Cityscapes and dancers celebrating the victory of nature over machinery play prominent roles on her canvases. Dastur’s works are complex in content as well as in execution. When approaching her canvases she uses several mediums: a first layer of paint and soft pastels; followed by stamping using wooden textile blocks from India in combination with rubber stamps; texture is added using gels, pastes, and clear gessoes; transfers are added (a new layer to her work); and then the work is completed with charcoal. Delna adds, “Over the years as I developed as an artist, I came to the realization that the process of making a piece of art intrigues me as much as its subject matter. I am never satisfied with using one medium exclusively and always attempt to combine several.”
Jack Rasmussen, Director and Curator of the American University Museum says of Delna, “Thirty-five years ago I watched Delna Dastur win the struggle with one of academy’s most difficult problems: the placement of a figure in convincing light and timeless space. Her work, even then, was elegant and vibrant, but it has now grown literal and figurative layers. The silence of the studio has become the jostle of life. Her figures and buildings dance, objects crowd, space collapses. The student has become a master of the present.”

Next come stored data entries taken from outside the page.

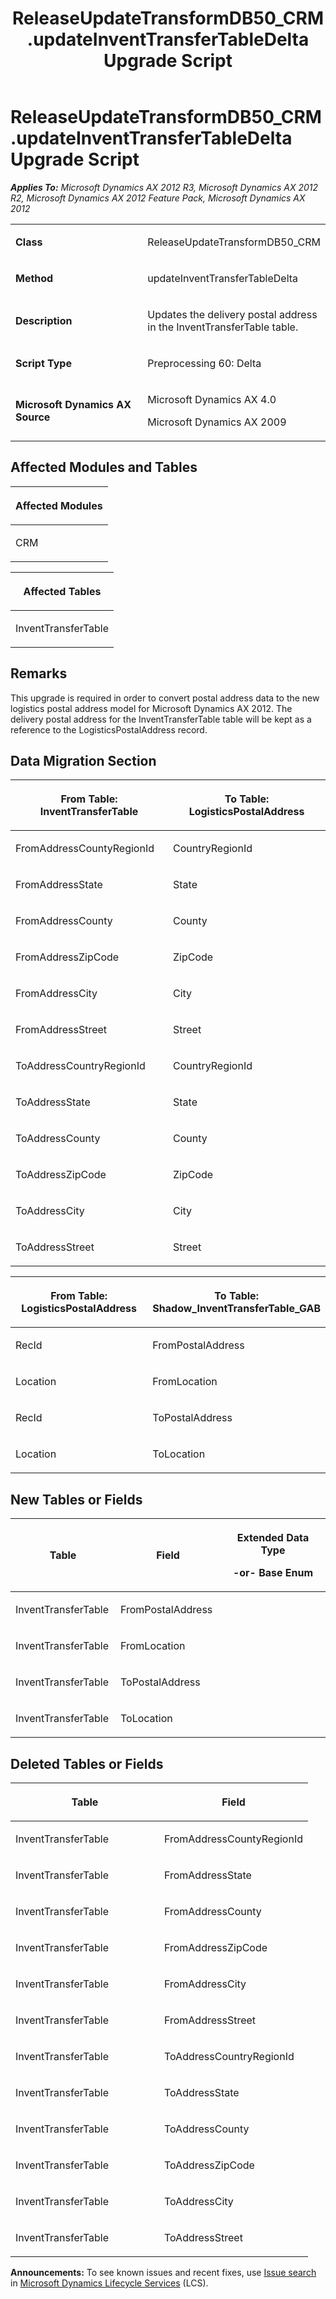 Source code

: ﻿---
title: ReleaseUpdateTransformDB50_CRM.updateInventTransferTableDelta Upgrade Script
TOCTitle: ReleaseUpdateTransformDB50_CRM.updateInventTransferTableDelta Upgrade Script
ms:assetid: d91a2853-8335-9a1d-e9dd-d3ee28df0884
ms:mtpsurl: https://msdn.microsoft.com/en-us/library/JJ737137(v=AX.60)
ms:contentKeyID: 49711580
ms.date: 05/18/2015
mtps_version: v=AX.60
---

# ReleaseUpdateTransformDB50\_CRM.updateInventTransferTableDelta Upgrade Script 


_**Applies To:** Microsoft Dynamics AX 2012 R3, Microsoft Dynamics AX 2012 R2, Microsoft Dynamics AX 2012 Feature Pack, Microsoft Dynamics AX 2012_

<table>
<colgroup>
<col style="width: 50%" />
<col style="width: 50%" />
</colgroup>
<tbody>
<tr class="odd">
<td><p><strong>Class</strong></p></td>
<td><p>ReleaseUpdateTransformDB50_CRM</p></td>
</tr>
<tr class="even">
<td><p><strong>Method</strong></p></td>
<td><p>updateInventTransferTableDelta</p></td>
</tr>
<tr class="odd">
<td><p><strong>Description</strong></p></td>
<td><p>Updates the delivery postal address in the InventTransferTable table.</p></td>
</tr>
<tr class="even">
<td><p><strong>Script Type</strong></p></td>
<td><p>Preprocessing 60: Delta</p></td>
</tr>
<tr class="odd">
<td><p><strong>Microsoft Dynamics AX Source</strong></p></td>
<td><p>Microsoft Dynamics AX 4.0</p>
<p>Microsoft Dynamics AX 2009</p></td>
</tr>
</tbody>
</table>


## Affected Modules and Tables

<table>
<colgroup>
<col style="width: 100%" />
</colgroup>
<thead>
<tr class="header">
<th><p>Affected Modules</p></th>
</tr>
</thead>
<tbody>
<tr class="odd">
<td><p>CRM</p></td>
</tr>
</tbody>
</table>


<table>
<colgroup>
<col style="width: 100%" />
</colgroup>
<thead>
<tr class="header">
<th><p>Affected Tables</p></th>
</tr>
</thead>
<tbody>
<tr class="odd">
<td><p>InventTransferTable</p></td>
</tr>
</tbody>
</table>


## Remarks

This upgrade is required in order to convert postal address data to the new logistics postal address model for Microsoft Dynamics AX 2012. The delivery postal address for the InventTransferTable table will be kept as a reference to the LogisticsPostalAddress record.

## Data Migration Section

<table>
<colgroup>
<col style="width: 50%" />
<col style="width: 50%" />
</colgroup>
<thead>
<tr class="header">
<th><p>From Table: InventTransferTable</p></th>
<th><p>To Table: LogisticsPostalAddress</p></th>
</tr>
</thead>
<tbody>
<tr class="odd">
<td><p>FromAddressCountyRegionId</p></td>
<td><p>CountryRegionId</p></td>
</tr>
<tr class="even">
<td><p>FromAddressState</p></td>
<td><p>State</p></td>
</tr>
<tr class="odd">
<td><p>FromAddressCounty</p></td>
<td><p>County</p></td>
</tr>
<tr class="even">
<td><p>FromAddressZipCode</p></td>
<td><p>ZipCode</p></td>
</tr>
<tr class="odd">
<td><p>FromAddressCity</p></td>
<td><p>City</p></td>
</tr>
<tr class="even">
<td><p>FromAddressStreet</p></td>
<td><p>Street</p></td>
</tr>
<tr class="odd">
<td><p>ToAddressCountryRegionId</p></td>
<td><p>CountryRegionId</p></td>
</tr>
<tr class="even">
<td><p>ToAddressState</p></td>
<td><p>State</p></td>
</tr>
<tr class="odd">
<td><p>ToAddressCounty</p></td>
<td><p>County</p></td>
</tr>
<tr class="even">
<td><p>ToAddressZipCode</p></td>
<td><p>ZipCode</p></td>
</tr>
<tr class="odd">
<td><p>ToAddressCity</p></td>
<td><p>City</p></td>
</tr>
<tr class="even">
<td><p>ToAddressStreet</p></td>
<td><p>Street</p></td>
</tr>
</tbody>
</table>


<table>
<colgroup>
<col style="width: 50%" />
<col style="width: 50%" />
</colgroup>
<thead>
<tr class="header">
<th><p>From Table: LogisticsPostalAddress</p></th>
<th><p>To Table: Shadow_InventTransferTable_GAB</p></th>
</tr>
</thead>
<tbody>
<tr class="odd">
<td><p>RecId</p></td>
<td><p>FromPostalAddress</p></td>
</tr>
<tr class="even">
<td><p>Location</p></td>
<td><p>FromLocation</p></td>
</tr>
<tr class="odd">
<td><p>RecId</p></td>
<td><p>ToPostalAddress</p></td>
</tr>
<tr class="even">
<td><p>Location</p></td>
<td><p>ToLocation</p></td>
</tr>
</tbody>
</table>


## New Tables or Fields

<table>
<colgroup>
<col style="width: 33%" />
<col style="width: 33%" />
<col style="width: 33%" />
</colgroup>
<thead>
<tr class="header">
<th><p>Table</p></th>
<th><p>Field</p></th>
<th><p>Extended Data Type</p>
<p>-or- Base Enum</p></th>
</tr>
</thead>
<tbody>
<tr class="odd">
<td><p>InventTransferTable</p></td>
<td><p>FromPostalAddress</p></td>
<td><p></p></td>
</tr>
<tr class="even">
<td><p>InventTransferTable</p></td>
<td><p>FromLocation</p></td>
<td><p></p></td>
</tr>
<tr class="odd">
<td><p>InventTransferTable</p></td>
<td><p>ToPostalAddress</p></td>
<td><p></p></td>
</tr>
<tr class="even">
<td><p>InventTransferTable</p></td>
<td><p>ToLocation</p></td>
<td><p></p></td>
</tr>
</tbody>
</table>


## Deleted Tables or Fields

<table>
<colgroup>
<col style="width: 50%" />
<col style="width: 50%" />
</colgroup>
<thead>
<tr class="header">
<th><p>Table</p></th>
<th><p>Field</p></th>
</tr>
</thead>
<tbody>
<tr class="odd">
<td><p>InventTransferTable</p></td>
<td><p>FromAddressCountyRegionId</p></td>
</tr>
<tr class="even">
<td><p>InventTransferTable</p></td>
<td><p>FromAddressState</p></td>
</tr>
<tr class="odd">
<td><p>InventTransferTable</p></td>
<td><p>FromAddressCounty</p></td>
</tr>
<tr class="even">
<td><p>InventTransferTable</p></td>
<td><p>FromAddressZipCode</p></td>
</tr>
<tr class="odd">
<td><p>InventTransferTable</p></td>
<td><p>FromAddressCity</p></td>
</tr>
<tr class="even">
<td><p>InventTransferTable</p></td>
<td><p>FromAddressStreet</p></td>
</tr>
<tr class="odd">
<td><p>InventTransferTable</p></td>
<td><p>ToAddressCountryRegionId</p></td>
</tr>
<tr class="even">
<td><p>InventTransferTable</p></td>
<td><p>ToAddressState</p></td>
</tr>
<tr class="odd">
<td><p>InventTransferTable</p></td>
<td><p>ToAddressCounty</p></td>
</tr>
<tr class="even">
<td><p>InventTransferTable</p></td>
<td><p>ToAddressZipCode</p></td>
</tr>
<tr class="odd">
<td><p>InventTransferTable</p></td>
<td><p>ToAddressCity</p></td>
</tr>
<tr class="even">
<td><p>InventTransferTable</p></td>
<td><p>ToAddressStreet</p></td>
</tr>
</tbody>
</table>

  
**Announcements:** To see known issues and recent fixes, use [Issue search](http://go.microsoft.com/fwlink/?linkid=389258) in [Microsoft Dynamics Lifecycle Services](http://go.microsoft.com/fwlink/?linkid=306505) (LCS).

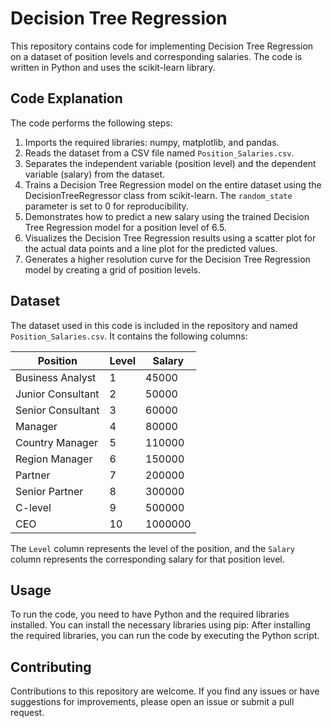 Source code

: # Decision Tree Regression

This repository contains code for implementing Decision Tree Regression on a dataset of position levels and corresponding salaries. The code is written in Python and uses the scikit-learn library.

## Code Explanation

The code performs the following steps:

1. Imports the required libraries: numpy, matplotlib, and pandas.
2. Reads the dataset from a CSV file named `Position_Salaries.csv`.
3. Separates the independent variable (position level) and the dependent variable (salary) from the dataset.
4. Trains a Decision Tree Regression model on the entire dataset using the DecisionTreeRegressor class from scikit-learn. The `random_state` parameter is set to 0 for reproducibility.
5. Demonstrates how to predict a new salary using the trained Decision Tree Regression model for a position level of 6.5.
6. Visualizes the Decision Tree Regression results using a scatter plot for the actual data points and a line plot for the predicted values.
7. Generates a higher resolution curve for the Decision Tree Regression model by creating a grid of position levels.

## Dataset

The dataset used in this code is included in the repository and named `Position_Salaries.csv`. It contains the following columns:

| Position | Level | Salary |
| -------- | ----- | ------ |
| Business Analyst | 1 | 45000 |
| Junior Consultant | 2 | 50000 |
| Senior Consultant | 3 | 60000 |
| Manager | 4 | 80000 |
| Country Manager | 5 | 110000 |
| Region Manager | 6 | 150000 |
| Partner | 7 | 200000 |
| Senior Partner | 8 | 300000 |
| C-level | 9 | 500000 |
| CEO | 10 | 1000000 |

The `Level` column represents the level of the position, and the `Salary` column represents the corresponding salary for that position level.

## Usage

To run the code, you need to have Python and the required libraries installed. You can install the necessary libraries using pip:
After installing the required libraries, you can run the code by executing the Python script.

## Contributing

Contributions to this repository are welcome. If you find any issues or have suggestions for improvements, please open an issue or submit a pull request.
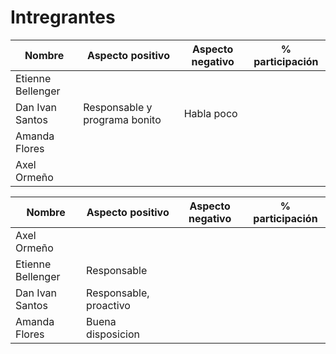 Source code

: # Intregrantes

 Nombre             |   Aspecto positivo            |   Aspecto negativo    |   % participación     
--------------------|-------------------------------|-----------------------|---------------------
Etienne Bellenger   |                               |                       |                       
Dan Ivan Santos     | Responsable y programa bonito | Habla poco |    
Amanda Flores       |                               |                       |                       
Axel Ormeño         |                               |                       |                       


 Nombre             |   Aspecto positivo            |   Aspecto negativo    |   % participación     
--------------------|-------------------------------|-----------------------|---------------------
Axel Ormeño         |                               |                       | 
Etienne Bellenger   | Responsable                   |                       |                       
Dan Ivan Santos     | Responsable, proactivo        |                       |    
Amanda Flores       | Buena disposicion             |                       |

Like her work, Dastur is full of energy. In addition to the time devoted to creating her art, she is a faculty member at the Smithsonian Institution in Washington, DC, and The Art League of Alexandria. When in India, she teaches art and language skills at The Central Society for the Education of the Deaf. Her work has been exhibited in solo and group exhibitions at numerous galleries and museums throughout the world.